Esfera judiciária e administrativa: o que cabe a cada uma
A esfera administrativa (da universidade) e penal (da lei) são independentes. Ainda que o agressor não seja processado ou condenado, a comissão investigativa da universidade pode aplicar pena administrativa, como suspensão ou expulsão.
“A esfera administrativa não tem a mesma rigidez [que a penal], inclusive, ela tem maior facilidade em coletar provas, em entender o contexto, saber se o agressor é reincidente, porque está ‘mais próxima da realidade’”, diz Ganzarolli.
“Se a universidade tem um microscópio roubado por um funcionário, ela não aguarda a conclusão de um processo penal de furto, que pode transitar por dez anos, para pedir o reembolso desse valor ao servidor. Então o que faz a universidade pensar que ela tem que esperar a condenação – em um tipo de crime em que quase não há condenação – para dar uma pena administrativa a um agressor?”, questiona.
A advogada diz que a preocupação em não lesar o acusado é maior, nesses casos, à que é aplicada à saúde mental da vítima e a sua permanência na universidade. “No dia seguinte à agressão, a vítima continua convivendo com seu agressor no ambiente acadêmico. Quais as consequências mentais, psicológicas e também acadêmicas para ela?”, diz.
Medidas das universidades brasileiras
A USP tem hoje um órgão cujo objetivo é a igualdade de gênero no ambiente universitário, a promoção da produção científica de mulheres e o combate à violência, o USP Mulheres. Em 2015, foi criada também a Rede Não Cala, uma “rede de Professoras e Pesquisadoras pelo Fim da Violência Sexual e de Gênero na USP”, que dá suporte e assistência a vítimas de violência.

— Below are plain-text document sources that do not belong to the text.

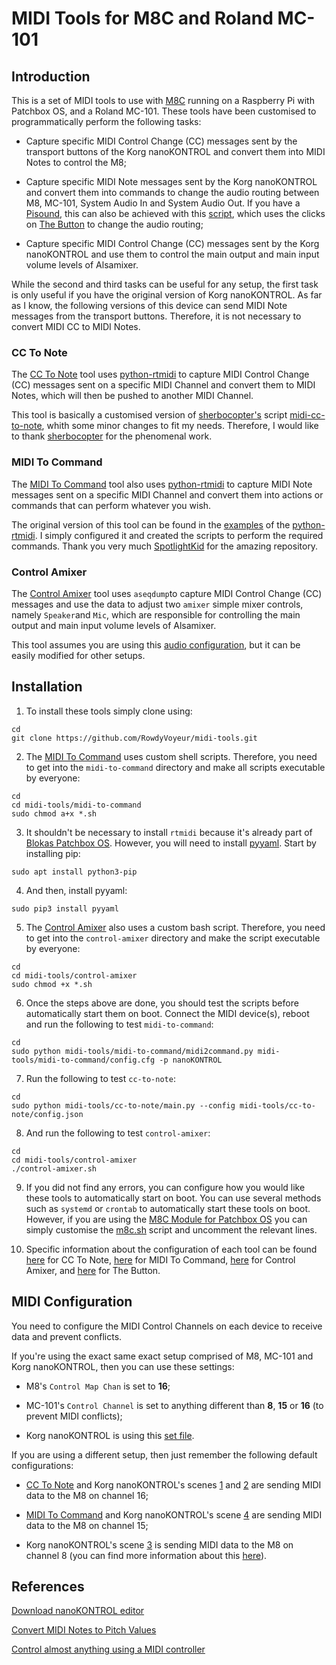 # MIDI Tools for M8C and Roland MC-101

## Introduction

This is a set of MIDI tools to use with [M8C](https://github.com/RowdyVoyeur/m8c-rpi4) running on a Raspberry Pi with Patchbox OS, and a Roland MC-101. These tools have been customised to programmatically perform the following tasks:

- Capture specific MIDI Control Change (CC) messages sent by the transport buttons of the Korg nanoKONTROL and convert them into MIDI Notes to control the M8;

- Capture specific MIDI Note messages sent by the Korg nanoKONTROL and convert them into commands to change the audio routing between M8, MC-101, System Audio In and System Audio Out. If you have a [Pisound](https://blokas.io/pisound/docs/), this can also be achieved with this [script](https://github.com/RowdyVoyeur/midi-tools/blob/main/pisound-btn/audio_routing.sh), which uses the clicks on [The Button](https://blokas.io/pisound/docs/the-button/) to change the audio routing;

- Capture specific MIDI Control Change (CC) messages sent by the Korg nanoKONTROL and use them to control the main output and main input volume levels of Alsamixer.

While the second and third tasks can be useful for any setup, the first task is only useful if you have the original version of Korg nanoKONTROL. As far as I know, the following versions of this device can send MIDI Note messages from the transport buttons. Therefore, it is not necessary to convert MIDI CC to MIDI Notes.

### CC To Note

The [CC To Note](https://github.com/RowdyVoyeur/midi-tools/tree/main/cc-to-note) tool uses [python-rtmidi](https://spotlightkid.github.io/python-rtmidi) to capture MIDI Control Change (CC) messages sent on a specific MIDI Channel and convert them to MIDI Notes, which will then be pushed to another MIDI Channel.

This tool is basically a customised version of [sherbocopter's](https://github.com/sherbocopter/midi-cc-to-note) script [midi-cc-to-note](https://github.com/sherbocopter/midi-cc-to-note), whith some minor changes to fit my needs. Therefore, I would like to thank [sherbocopter](https://github.com/sherbocopter) for the phenomenal work.

### MIDI To Command

The [MIDI To Command](https://github.com/RowdyVoyeur/midi-tools/tree/main/midi-to-command) tool also uses [python-rtmidi](https://spotlightkid.github.io/python-rtmidi) to capture MIDI Note messages sent on a specific MIDI Channel and convert them into actions or commands that can perform whatever you wish.

The original version of this tool can be found in the [examples](https://github.com/SpotlightKid/python-rtmidi/tree/master/examples) of the [python-rtmidi](https://github.com/SpotlightKid/python-rtmidi). I simply configured it and created the scripts to perform the required commands. Thank you very much [SpotlightKid](https://github.com/SpotlightKid) for the amazing repository.

### Control Amixer

The [Control Amixer](https://github.com/RowdyVoyeur/midi-tools/tree/main/control-amixer) tool uses `aseqdump`to capture MIDI Control Change (CC) messages and use the data to adjust two `amixer` simple mixer controls, namely `Speaker`and `Mic`, which are responsible for controlling the main output and main input volume levels of Alsamixer.

This tool assumes you are using this [audio configuration](https://github.com/RowdyVoyeur/m8c-rpi4/blob/main/AUDIOGUIDE.md), but it can be easily modified for other setups.

## Installation

1. To install these tools simply clone using:
```
cd
git clone https://github.com/RowdyVoyeur/midi-tools.git
```

2. The [MIDI To Command](https://github.com/RowdyVoyeur/midi-tools/tree/main/midi-to-command) uses custom shell scripts. Therefore, you need to get into the `midi-to-command` directory and make all scripts executable by everyone:
```
cd
cd midi-tools/midi-to-command
sudo chmod a+x *.sh
```

3. It shouldn't be necessary to install `rtmidi` because it's already part of [Blokas Patchbox OS](https://blokas.io/patchbox-os). However, you will need to install [pyyaml](https://yaml.org/spec/1.2.2/). Start by installing pip:
```
sudo apt install python3-pip
```

4. And then, install pyyaml:
```
sudo pip3 install pyyaml
```

5. The [Control Amixer](https://github.com/RowdyVoyeur/midi-tools/tree/main/control-amixer) also uses a custom bash script. Therefore, you need to get into the `control-amixer` directory and make the script executable by everyone:
```
cd
cd midi-tools/control-amixer
sudo chmod +x *.sh
```

6. Once the steps above are done, you should test the scripts before automatically start them on boot. Connect the MIDI device(s), reboot and run the following to test `midi-to-command`:
```
cd
sudo python midi-tools/midi-to-command/midi2command.py midi-tools/midi-to-command/config.cfg -p nanoKONTROL
```

7. Run the following to test `cc-to-note`:
```
cd
sudo python midi-tools/cc-to-note/main.py --config midi-tools/cc-to-note/config.json
```

8. And run the following to test `control-amixer`:
```
cd
cd midi-tools/control-amixer
./control-amixer.sh
```

9. If you did not find any errors, you can configure how you would like these tools to automatically start on boot. You can use several methods such as `systemd` or `crontab` to automatically start these tools on boot. However, if you are using the [M8C Module for Patchbox OS](https://github.com/RowdyVoyeur/m8c-rpi4-module) you can simply customise the [m8c.sh](https://github.com/RowdyVoyeur/m8c-rpi4/blob/main/m8c.sh) script and uncomment the relevant lines.

10. Specific information about the configuration of each tool can be found [here](https://github.com/RowdyVoyeur/midi-tools/tree/main/cc-to-note#configuration) for CC To Note, [here](https://github.com/RowdyVoyeur/midi-tools/tree/main/midi-to-command#configuration) for MIDI To Command, [here](https://github.com/RowdyVoyeur/midi-tools/tree/main/control-amixer) for Control Amixer, and [here](https://github.com/RowdyVoyeur/midi-tools/tree/main/pisound-btn) for The Button.

## MIDI Configuration

You need to configure the MIDI Control Channels on each device to receive data and prevent conflicts.

If you're using the exact same exact setup comprised of M8, MC-101 and Korg nanoKONTROL, then you can use these settings:

- M8's `Control Map Chan` is set to **16**;

- MC-101's `Control Channel` is set to anything different than **8**, **15** or **16** (to prevent MIDI conflicts);

- Korg nanoKONTROL is using this [set file](https://github.com/RowdyVoyeur/midi-tools/blob/main/nanoKONTROL/m8c.nktrl_set).

If you are using a different setup, then just remember the following default configurations:

- [CC To Note](https://github.com/RowdyVoyeur/midi-tools/tree/main/cc-to-note#midi-cc-to-note) and Korg nanoKONTROL's scenes [1](https://github.com/RowdyVoyeur/midi-tools/tree/main/nanoKONTROL#gamepad-controller) and [2](https://github.com/RowdyVoyeur/midi-tools/tree/main/nanoKONTROL#mixer-mute-and-solo) are sending MIDI data to the M8 on channel 16;

- [MIDI To Command](https://github.com/RowdyVoyeur/midi-tools/tree/main/midi-to-command#midi-to-command) and Korg nanoKONTROL's scene [4](https://github.com/RowdyVoyeur/midi-tools/tree/main/nanoKONTROL#audio-routing) are sending MIDI data to the M8 on channel 15;

- Korg nanoKONTROL's scene [3](https://github.com/RowdyVoyeur/midi-tools/tree/main/nanoKONTROL#chromatic-keyboard) is sending MIDI data to the M8 on channel 8 (you can find more information about this [here](https://github.com/RowdyVoyeur/midi-tools/tree/main/nanoKONTROL#midi-tools-setup)).

## References

[Download nanoKONTROL editor](https://www.korg.com/us/support/download/software/1/252/1355)

[Convert MIDI Notes to Pitch Values](https://jythonmusic.me/api/midi-constants/pitch)

[Control almost anything using a MIDI controller](http://linux.reuf.nl/projects/midi.htm)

Na Medicina, foi criada em 2015 uma ouvidoria para receber “denúncias, críticas e queixas” de alunos, funcionários, professores e outros e o NAEE, Núcleo de Acolhimento e Escuta que pretende, segundo a faculdade, “dar apoio e orientação aos alunos dos cursos de graduação e residência médica, vítimas de violência ou em situação de vulnerabilidade”.

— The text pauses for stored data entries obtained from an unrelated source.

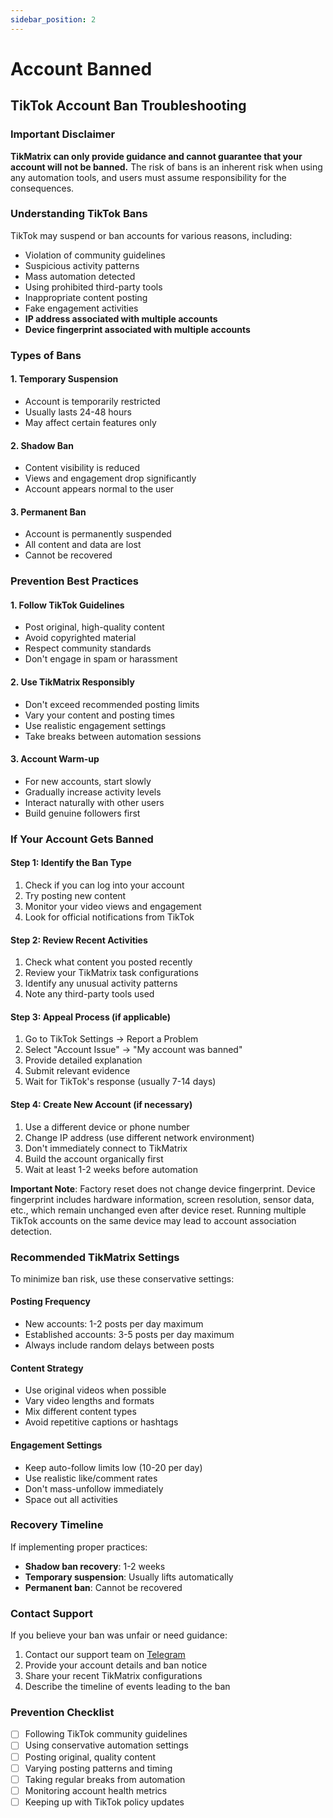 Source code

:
```yaml
---
sidebar_position: 2
---
```


# Account Banned

## TikTok Account Ban Troubleshooting

### Important Disclaimer

**TikMatrix can only provide guidance and cannot guarantee that your account will not be banned.** The risk of bans is an inherent risk when using any automation tools, and users must assume responsibility for the consequences.

### Understanding TikTok Bans

TikTok may suspend or ban accounts for various reasons, including:

- Violation of community guidelines
- Suspicious activity patterns
- Mass automation detected
- Using prohibited third-party tools
- Inappropriate content posting
- Fake engagement activities
- **IP address associated with multiple accounts**
- **Device fingerprint associated with multiple accounts**

### Types of Bans

#### 1. Temporary Suspension

- Account is temporarily restricted
- Usually lasts 24-48 hours
- May affect certain features only

#### 2. Shadow Ban

- Content visibility is reduced
- Views and engagement drop significantly
- Account appears normal to the user

#### 3. Permanent Ban

- Account is permanently suspended
- All content and data are lost
- Cannot be recovered

### Prevention Best Practices

#### 1. Follow TikTok Guidelines

- Post original, high-quality content
- Avoid copyrighted material
- Respect community standards
- Don't engage in spam or harassment

#### 2. Use TikMatrix Responsibly

- Don't exceed recommended posting limits
- Vary your content and posting times
- Use realistic engagement settings
- Take breaks between automation sessions

#### 3. Account Warm-up

- For new accounts, start slowly
- Gradually increase activity levels
- Interact naturally with other users
- Build genuine followers first

### If Your Account Gets Banned

#### Step 1: Identify the Ban Type

1. Check if you can log into your account
2. Try posting new content
3. Monitor your video views and engagement
4. Look for official notifications from TikTok

#### Step 2: Review Recent Activities

1. Check what content you posted recently
2. Review your TikMatrix task configurations
3. Identify any unusual activity patterns
4. Note any third-party tools used

#### Step 3: Appeal Process (if applicable)

1. Go to TikTok Settings → Report a Problem
2. Select "Account Issue" → "My account was banned"
3. Provide detailed explanation
4. Submit relevant evidence
5. Wait for TikTok's response (usually 7-14 days)

#### Step 4: Create New Account (if necessary)

1. Use a different device or phone number
2. Change IP address (use different network environment)
3. Don't immediately connect to TikMatrix
4. Build the account organically first
5. Wait at least 1-2 weeks before automation

**Important Note**: Factory reset does not change device fingerprint. Device fingerprint includes hardware information, screen resolution, sensor data, etc., which remain unchanged even after device reset. Running multiple TikTok accounts on the same device may lead to account association detection.

### Recommended TikMatrix Settings

To minimize ban risk, use these conservative settings:

#### Posting Frequency

- New accounts: 1-2 posts per day maximum
- Established accounts: 3-5 posts per day maximum
- Always include random delays between posts

#### Content Strategy

- Use original videos when possible
- Vary video lengths and formats
- Mix different content types
- Avoid repetitive captions or hashtags

#### Engagement Settings

- Keep auto-follow limits low (10-20 per day)
- Use realistic like/comment rates
- Don't mass-unfollow immediately
- Space out all activities

### Recovery Timeline

If implementing proper practices:

- **Shadow ban recovery**: 1-2 weeks
- **Temporary suspension**: Usually lifts automatically
- **Permanent ban**: Cannot be recovered

### Contact Support

If you believe your ban was unfair or need guidance:

1. Contact our support team on [Telegram](https://t.me/tikmatrix_agent_bot)
2. Provide your account details and ban notice
3. Share your recent TikMatrix configurations
4. Describe the timeline of events leading to the ban

### Prevention Checklist

- [ ] Following TikTok community guidelines
- [ ] Using conservative automation settings
- [ ] Posting original, quality content
- [ ] Varying posting patterns and timing
- [ ] Taking regular breaks from automation
- [ ] Monitoring account health metrics
- [ ] Keeping up with TikTok policy updates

Na avaliação de Marina Ganzarolli, que chegou a prestar assistência jurídica a mulheres vítimas de violência no meio universitário, as instituições de ensino têm feito ainda muito pouco pelo combate desse tipo de violência.
“Campanhas têm sido feitas, e, depois de brigarmos muito, informações sobre violência sexual e de gênero dentro do campus começaram a ser incluídas no manual dos calouros, mas ainda de forma muito incipiente. As universidades não têm buscado alterar seus regimentos internos e códigos de ética para incluir punições específicas aos cinco tipos de violência descritos na legislação brasileira (física, psicológica, moral, sexual e patrimonial). Há muitas campanhas mas poucos avanços da punição dos agressores. Os escritórios criados por algumas universidades [como o USP Mulheres] não têm o orçamento nem o poder político necessário frente a uma reitoria heterossexual, branca e masculina que concentra o poder de decisão”.